A few weeks ago I got stuck in the driveway because of the snow. Last Friday, I got stuck in the street - again, snow. (Last Wednesday, going 10 miles an hour, I slid at a 65 degree angle off the road, downhill, and got three nice gentlemen to push my car back up onto the street.)
Last night, my fiance bribed me with Taco Bell (who can resist?!?) We had to switch our cars in the driveway because he was leaving first this morning. I tossed my keys in the cup holder of his car. (Can you see where this is going?) We took the dog. When we got home, I had the dog, and the food.
This morning, he drove away with my keys. Sigh.
He's the assistant manager. His lunch doesn't come until 3... about the time I'd get off work, anyway. When I called work, asking if I got keys if I should come in, they said no. Sigh again.
My work is going to think I fell off the planet, soon. However, my creditors will keep searching for me :P
I moped for a minute, then lifted my head high - I'm going to make the most of my unplanned free day! My goal is to finish 3k words on "Cheater's Pass". Writing it, I've already formulated a few ideas for later episodes. I'm really excited about the project, in general!
I'll share my idea with the lot of you, since you're here :)
I want to write each episode in 3 weeks (if a team of writers can write a half-hour show every week, I think I can manage 20k words in 3!). That's about 2 weeks per manuscript (@1,500k words/day) with a week for editing/revisions/cover finalization. I want to release each new episode a month apart. That gives me about an extra week between episodes to:
B: work on a different project
C: start the next episode to get ahead/form a buffer
I have a lot of confidence in my ability, and I know with 100% certainty - I work better on a schedule. If I say, write 1.5k words/day, finish by this date, publish on this date, ect... then I feel I can really buckle down, focus my ability and build up a backlist. Backlists seem to be a big part of "making it" in self-publishing... which of course makes sense! (You have to have product, for product to be bought.) Plus, I'm a firm believer in the more you write, the better you get! Story-crafting is a skill that gets better with constant use.
I know there will be nay-sayers (You can't produce something of quality in 3 weeks!) But I will disagree with them. Yes, some authors take 6 months to write a chapter. I do not. I can write a chapter and heavily edit it 3 times in 4 days. But, as I write, I edit. I read the previous chapter, edit, write the next chapter. The next day, I read what came before, edit, write the next and so forth. I'm a rolling editor. Plus, I take what my beta readers say into consideration as I move forward. By the time I finish the story, only the last part needs severe editing - the rest has been looked over by at least 4 pairs of eyes (my own, at least 10 times). Also, when I write, I don't generally "go with it"... the ideas usually ferment in my brain and when I sit down with it, I know where it's going. I learned a long time ago that "letting characters write the story for me..." was a bad idea. My stories took weird turns, and I felt I couldn't get them back on track. It's better if I follow the pattern in my head, then flesh it out after.

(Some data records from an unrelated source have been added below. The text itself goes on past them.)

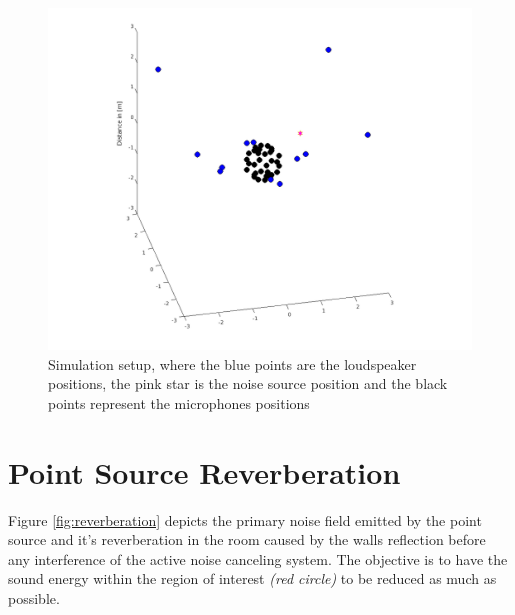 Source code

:\begin{figure}[H]
    \centerline{\includegraphics[width=180mm,keepaspectratio]{LaTeX/images/plots/ANCSetup.png}}
    \caption{Simulation setup, where the blue points are the loudspeaker positions, the pink star is the noise source position and the black points represent the microphones positions}
    \label{fig:setup}
\end{figure}

\section{Point Source Reverberation}
Figure \ref{fig:reverberation} depicts the primary noise field emitted by the point source and it's reverberation in the room caused by the walls reflection before any interference of the active noise canceling system. The objective is to have the sound energy within the region of interest \textit{(red circle)} to be reduced as much as possible.

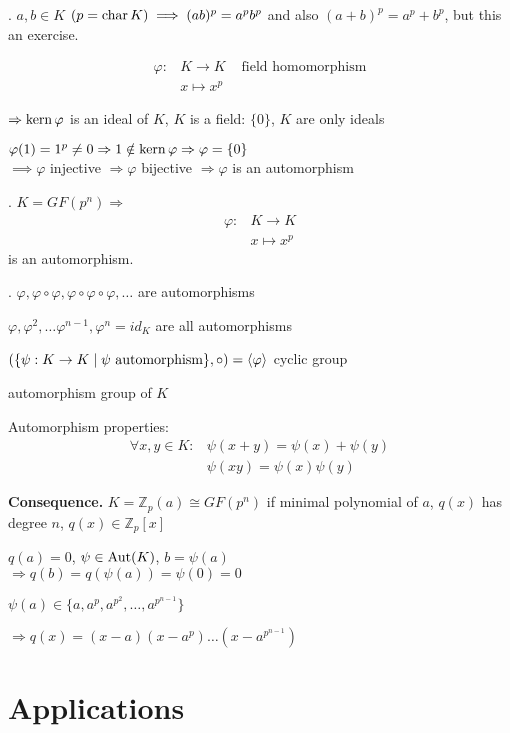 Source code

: \Lemma.
$a,b \in K$ $(p= \operatorname{char} K) \implies (ab)^p = a^p b^p$ and also $(a+b)^p = a^p + b^p$, but this an exercise.

\begin{align*}
  \varphi : &K \rightarrow K & \text{ field homomorphism}\\
    & x \mapsto x^p
\end{align*}

$\Rightarrow \operatorname{kern} \varphi$ is an ideal of $K$, $K$ is a field: $\{0\}$, $K$ are only ideals

$\varphi(1) = 1^p \neq 0 \Rightarrow 1 \notin \operatorname{kern} \varphi \Rightarrow \varphi = \{0\}$\\
$\implies \varphi$ injective $\Rightarrow \varphi$ bijective $\Rightarrow \varphi$ is an automorphism

\Theorem.
$K = GF(p^n) \Rightarrow $
\begin{align*}
  \varphi : &K \rightarrow K \\
    & x \mapsto x^p
\end{align*}
is an automorphism.

\Remark.
$\varphi, \varphi\circ \varphi, \varphi\circ\varphi\circ\varphi, \ldots$ are automorphisms

$\varphi, \varphi^2, \ldots \varphi^{n-1}, \varphi^n = id_K$ are all automorphisms

$( \{\psi: K \rightarrow K \mid \psi \text{ automorphism}\}, \circ ) = \left\langle \varphi \right\rangle$ cyclic group

automorphism group of $K$

Automorphism properties:
\begin{align*}
  \forall x,y \in K:
    & \psi(x+y) = \psi(x) + \psi(y)\\
    & \psi(xy) = \psi(x)\psi(y)
\end{align*}

\textbf{Consequence.}
$K = \mathbb{Z}_p(a) \cong GF(p^n)$ if minimal polynomial of $a$, $q(x)$ has degree $n$, $q(x) \in \mathbb{Z}_p[x]$

$q(a) = 0$, $\psi \in \operatorname{Aut}(K)$, $b = \psi(a)$\\
$\Rightarrow q(b) = q(\psi(a)) = \psi(0) = 0$

$\psi(a) \in \{a, a^p, a^{p^2}, \ldots, a^{p^{n-1}} \}$

$\Rightarrow q(x) = (x-a)(x-a^p) \ldots (x-a^{p^{n-1}})$

\section{Applications}
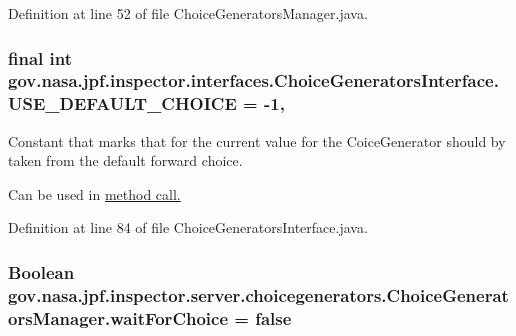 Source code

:Definition at line 52 of file Choice\+Generators\+Manager.\+java.

\subsubsection[{\texorpdfstring{U\+S\+E\+\_\+\+D\+E\+F\+A\+U\+L\+T\+\_\+\+C\+H\+O\+I\+CE}{USE_DEFAULT_CHOICE}}]{\setlength{\rightskip}{0pt plus 5cm}final int gov.\+nasa.\+jpf.\+inspector.\+interfaces.\+Choice\+Generators\+Interface.\+U\+S\+E\+\_\+\+D\+E\+F\+A\+U\+L\+T\+\_\+\+C\+H\+O\+I\+CE = -\/1\hspace{0.3cm}{\ttfamily [static]}, {\ttfamily [inherited]}}\hypertarget{interfacegov_1_1nasa_1_1jpf_1_1inspector_1_1interfaces_1_1_choice_generators_interface_ac57a2bb0eb101be2c2b27bd19cb81ea7}{}\label{interfacegov_1_1nasa_1_1jpf_1_1inspector_1_1interfaces_1_1_choice_generators_interface_ac57a2bb0eb101be2c2b27bd19cb81ea7}


Constant that marks that for the current value for the Coice\+Generator should by taken from the default forward choice. 

Can be used in \hyperlink{interfacegov_1_1nasa_1_1jpf_1_1inspector_1_1interfaces_1_1_choice_generators_interface_a055b8d48f863633614dee147bc607ed7}{method call. }

Definition at line 84 of file Choice\+Generators\+Interface.\+java.

\subsubsection[{\texorpdfstring{wait\+For\+Choice}{waitForChoice}}]{\setlength{\rightskip}{0pt plus 5cm}Boolean gov.\+nasa.\+jpf.\+inspector.\+server.\+choicegenerators.\+Choice\+Generators\+Manager.\+wait\+For\+Choice = false\hspace{0.3cm}{\ttfamily [private]}}\hypertarget{classgov_1_1nasa_1_1jpf_1_1inspector_1_1server_1_1choicegenerators_1_1_choice_generators_manager_a1ef08cad611a7c5476c5e64f2b6d9224}{}\label{classgov_1_1nasa_1_1jpf_1_1inspector_1_1server_1_1choicegenerators_1_1_choice_generators_manager_a1ef08cad611a7c5476c5e64f2b6d9224}


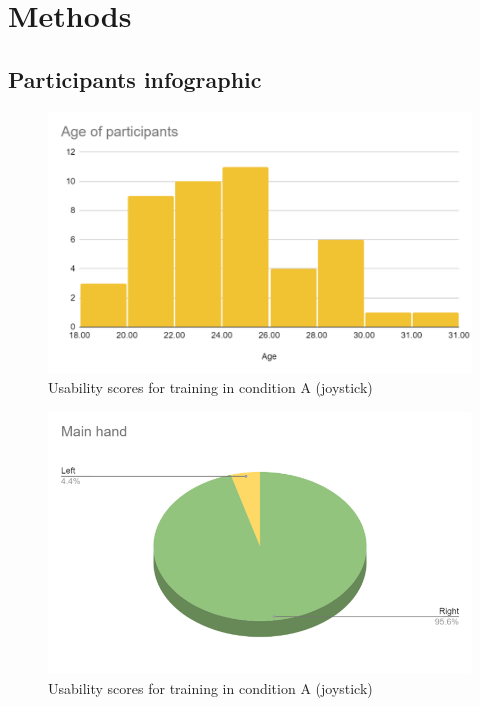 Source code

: \section{Methods}
\label{sec:appendix_A2}

\subsection{Participants infographic}
\label{sec:appendix_A2.1}

\begin{figure}[!htb]
\includegraphics[width=14cm]{img/appendix/age_distribution.png}
\centering
\caption{Usability scores for training in condition A (joystick)}\label{fig:usbility_condition_B}
\end{figure}

\begin{figure}[!htb]
\includegraphics[width=14cm]{img/appendix/right_hand.png}
\centering
\caption{Usability scores for training in condition A (joystick)}\label{fig:usbility_condition_B}
\end{figure}

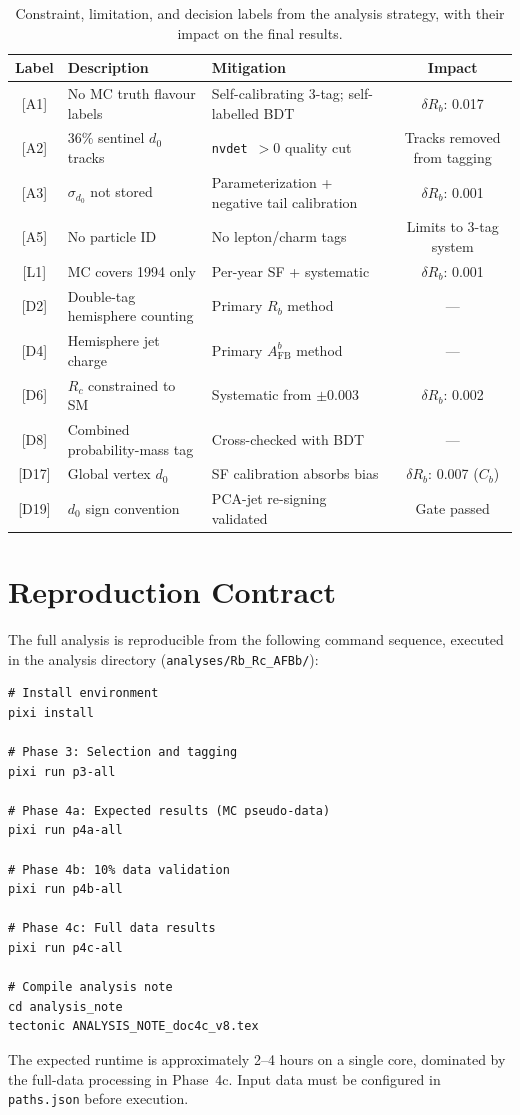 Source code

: \documentclass[11pt,a4paper]{article}
\begin{document}
\begin{table}[htbp]
\centering
\caption{Constraint, limitation, and decision labels from the analysis
  strategy, with their impact on the final results.}
\label{tbl:limitation-index}
\begin{tabular}{cp{5cm}p{5cm}c}
\toprule
Label & Description & Mitigation & Impact \\
\midrule
{[A1]} & No MC truth flavour labels & Self-calibrating 3-tag; self-labelled BDT & $\delta R_b$: 0.017 \\
{[A2]} & 36\% sentinel $d_0$ tracks & \texttt{nvdet}~$>0$ quality cut & Tracks removed from tagging \\
{[A3]} & $\sigma_{d_0}$ not stored & Parameterization + negative tail calibration & $\delta R_b$: 0.001 \\
{[A5]} & No particle ID & No lepton/charm tags & Limits to 3-tag system \\
{[L1]} & MC covers 1994 only & Per-year SF + systematic & $\delta R_b$: 0.001 \\
{[D2]} & Double-tag hemisphere counting & Primary $R_b$ method & --- \\
{[D4]} & Hemisphere jet charge & Primary $A_\mathrm{FB}^b$ method & --- \\
{[D6]} & $R_c$ constrained to SM & Systematic from $\pm$0.003 & $\delta R_b$: 0.002 \\
{[D8]} & Combined probability-mass tag & Cross-checked with BDT & --- \\
{[D17]} & Global vertex $d_0$ & SF calibration absorbs bias & $\delta R_b$: 0.007 ($C_b$) \\
{[D19]} & $d_0$ sign convention & PCA-jet re-signing validated & Gate passed \\
\bottomrule
\end{tabular}
\end{table}

\section{Reproduction Contract}
\label{app:reproduction}

The full analysis is reproducible from the following command sequence,
executed in the analysis directory
(\texttt{analyses/Rb\_Rc\_AFBb/}):

\begin{verbatim}
# Install environment
pixi install

# Phase 3: Selection and tagging
pixi run p3-all

# Phase 4a: Expected results (MC pseudo-data)
pixi run p4a-all

# Phase 4b: 10% data validation
pixi run p4b-all

# Phase 4c: Full data results
pixi run p4c-all

# Compile analysis note
cd analysis_note
tectonic ANALYSIS_NOTE_doc4c_v8.tex
\end{verbatim}

The expected runtime is approximately 2--4 hours on a single core,
dominated by the full-data processing in Phase~4c.  Input data must be
configured in \texttt{paths.json} before execution.
\end{document}
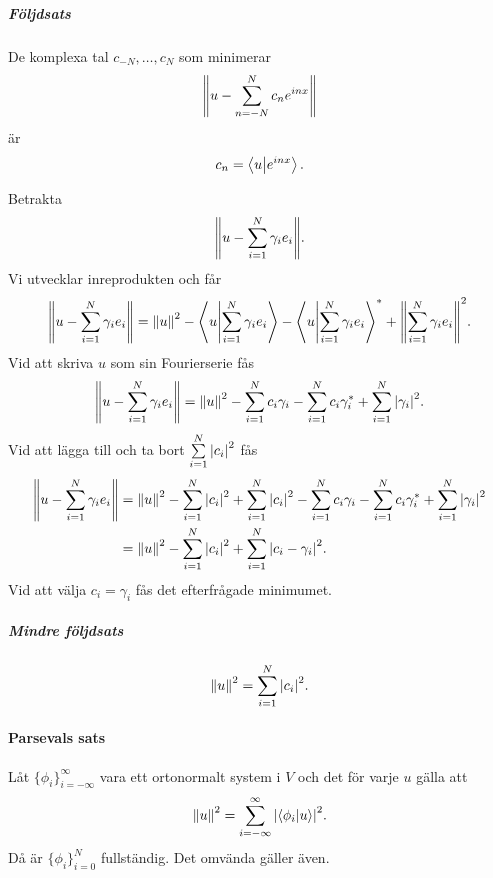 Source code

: \proof

\subparagraph{Följdsats}
De komplexa tal $c_{-N}, \dots, c_{N}$ som minimerar
\begin{align*}
	\norm{u - \sum\limits_{n = -N}^{N}c_{n}e^{inx}}
\end{align*}
är
\begin{align*}
	c_{n} = \bra{u}\ket{e^{inx}}.
\end{align*}

\proof
Betrakta
\begin{align*}
	\norm{u - \sum\limits_{i = 1}^{N}\gamma_{i}e_{i}}.
\end{align*}
Vi utvecklar inreprodukten och får
\begin{align*}
	\norm{u - \sum\limits_{i = 1}^{N}\gamma_{i}e_{i}} = \norm{u}^{2} - \bra{u}\ket{\sum\limits_{i = 1}^{N}\gamma_{i}e_{i}} - \bra{u}\ket{\sum\limits_{i = 1}^{N}\gamma_{i}e_{i}}^{*} + \norm{\sum\limits_{i = 1}^{N}\gamma_{i}e_{i}}^{2}.
\end{align*}
Vid att skriva $u$ som sin Fourierserie fås
\begin{align*}
	\norm{u - \sum\limits_{i = 1}^{N}\gamma_{i}e_{i}} = \norm{u}^{2} - \sum\limits_{i = 1}^{N}c_{i}\gamma_{i} - \sum\limits_{i = 1}^{N}c_{i}\gamma_{i}^{*} + \sum\limits_{i = 1}^{N}\abs{\gamma_{i}}^{2}.
\end{align*}
Vid att lägga till och ta bort $\sum\limits_{i = 1}^{N}\abs{c_{i}}^{2}$ fås
\begin{align*}
	\norm{u - \sum\limits_{i = 1}^{N}\gamma_{i}e_{i}} &= \norm{u}^{2} - \sum\limits_{i = 1}^{N}\abs{c_{i}}^{2} + \sum\limits_{i = 1}^{N}\abs{c_{i}}^{2} - \sum\limits_{i = 1}^{N}c_{i}\gamma_{i} - \sum\limits_{i = 1}^{N}c_{i}\gamma_{i}^{*} + \sum\limits_{i = 1}^{N}\abs{\gamma_{i}}^{2} \\
	                                                 &= \norm{u}^{2} - \sum\limits_{i = 1}^{N}\abs{c_{i}}^{2} + \sum\limits_{i = 1}^{N}\abs{c_{i} - \gamma_{i}}^{2}.
\end{align*}
Vid att välja $c_{i} = \gamma_{i}$ fås det efterfrågade minimumet.

\subparagraph{Mindre följdsats}
\begin{align*}
	\norm{u}^{2} = \sum\limits_{i = 1}^{N}\abs{c_{i}}^{2}.
\end{align*}

\paragraph{Parsevals sats}
Låt $\{\phi_{i}\}_{i = -\infty}^{\infty}$ vara ett ortonormalt system i $V$ och det för varje $u$ gälla att
\begin{align*}
	\norm{u}^{2} = \sum\limits_{i = -\infty}^{\infty}\abs{\bra{\phi_{i}}\ket{u}}^{2}.
\end{align*}
Då är $\{\phi_{i}\}_{i = 0}^{N}$ fullständig. Det omvända gäller även.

And if I may make a nod at people who have already made some success - I think many people would be surprised how quickly some stories were written. I believe I read on Hocking's blog that she wrote Hollowland in about a week... and that's considerably longer than what I'm writing. I don't know her editing schedule, but I believe if you have the story, it's there, and you'll write it. I don't find writing a struggle, I find it a release. I don't get writer's block because there's always SOMETHING in there to write about! (I may get something I call writer's pause, on occasion, as I sift about for that perfect phrase.)
I'm trying to turn around my situation, one chapter at a time ;) So, let's take this unplanned free day and turn it a better life down the road!